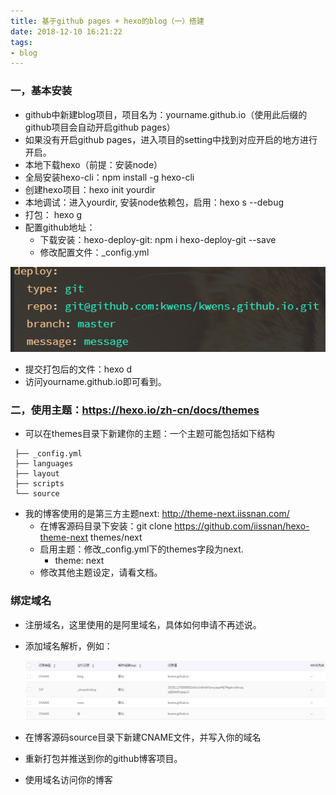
 ```yaml
---
title: 基于github pages + hexo的blog（一）搭建
date: 2018-12-10 16:21:22
tags:
- blog
---
```


### 一，基本安装

+ github中新建blog项目，项目名为：yourname.github.io（使用此后缀的github项目会自动开启github pages）
+ 如果没有开启github pages，进入项目的setting中找到对应开启的地方进行开启。
+ 本地下载hexo（前提：安装node）
+ 全局安装hexo-cli：npm install -g hexo-cli
+ 创建hexo项目：hexo init yourdir
+ 本地调试：进入yourdir, 安装node依赖包，启用：hexo s --debug
+ 打包： hexo g
+ 配置github地址：
    - 下载安装：hexo-deploy-git: npm i hexo-deploy-git --save
    - 修改配置文件：_config.yml

![](../images/git_config.png)

+ 提交打包后的文件：hexo d
+ 访问yourname.github.io即可看到。

### 二，使用主题：https://hexo.io/zh-cn/docs/themes

+ 可以在themes目录下新建你的主题：一个主题可能包括如下结构
```
 ├── _config.yml
 ├── languages
 ├── layout
 ├── scripts
 └── source
```
+ 我的博客使用的是第三方主题next: http://theme-next.iissnan.com/
    + 在博客源码目录下安装：git clone https://github.com/iissnan/hexo-theme-next themes/next
    + 启用主题：修改_config.yml下的themes字段为next.
        - theme: next
    + 修改其他主题设定，请看文档。

### 绑定域名

+ 注册域名，这里使用的是阿里域名，具体如何申请不再述说。

+ 添加域名解析，例如：

  ![](../images/ali_host.png)

+ 在博客源码source目录下新建CNAME文件，并写入你的域名
+ 重新打包并推送到你的github博客项目。
+ 使用域名访问你的博客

━━━━━━━━━━━━━━━━━━━━━━━━━━━━━━

Aim of the task
The records above should be returned exactly; no image belongs in the copy.

Solution for this exercise
 ```yaml
---
title: 基于github pages + hexo的blog（一）搭建
date: 2018-12-10 16:21:22
tags:
- blog
---
```


### 一，基本安装

+ github中新建blog项目，项目名为：yourname.github.io（使用此后缀的github项目会自动开启github pages）
+ 如果没有开启github pages，进入项目的setting中找到对应开启的地方进行开启。
+ 本地下载hexo（前提：安装node）
+ 全局安装hexo-cli：npm install -g hexo-cli
+ 创建hexo项目：hexo init yourdir
+ 本地调试：进入yourdir, 安装node依赖包，启用：hexo s --debug
+ 打包： hexo g
+ 配置github地址：
    - 下载安装：hexo-deploy-git: npm i hexo-deploy-git --save
    - 修改配置文件：_config.yml

![](../images/git_config.png)

+ 提交打包后的文件：hexo d
+ 访问yourname.github.io即可看到。

### 二，使用主题：https://hexo.io/zh-cn/docs/themes

+ 可以在themes目录下新建你的主题：一个主题可能包括如下结构
```
 ├── _config.yml
 ├── languages
 ├── layout
 ├── scripts
 └── source
```
+ 我的博客使用的是第三方主题next: http://theme-next.iissnan.com/
    + 在博客源码目录下安装：git clone https://github.com/iissnan/hexo-theme-next themes/next
    + 启用主题：修改_config.yml下的themes字段为next.
        - theme: next
    + 修改其他主题设定，请看文档。

### 绑定域名

+ 注册域名，这里使用的是阿里域名，具体如何申请不再述说。

+ 添加域名解析，例如：

  ![](../images/ali_host.png)

+ 在博客源码source目录下新建CNAME文件，并写入你的域名
+ 重新打包并推送到你的github博客项目。
+ 使用域名访问你的博客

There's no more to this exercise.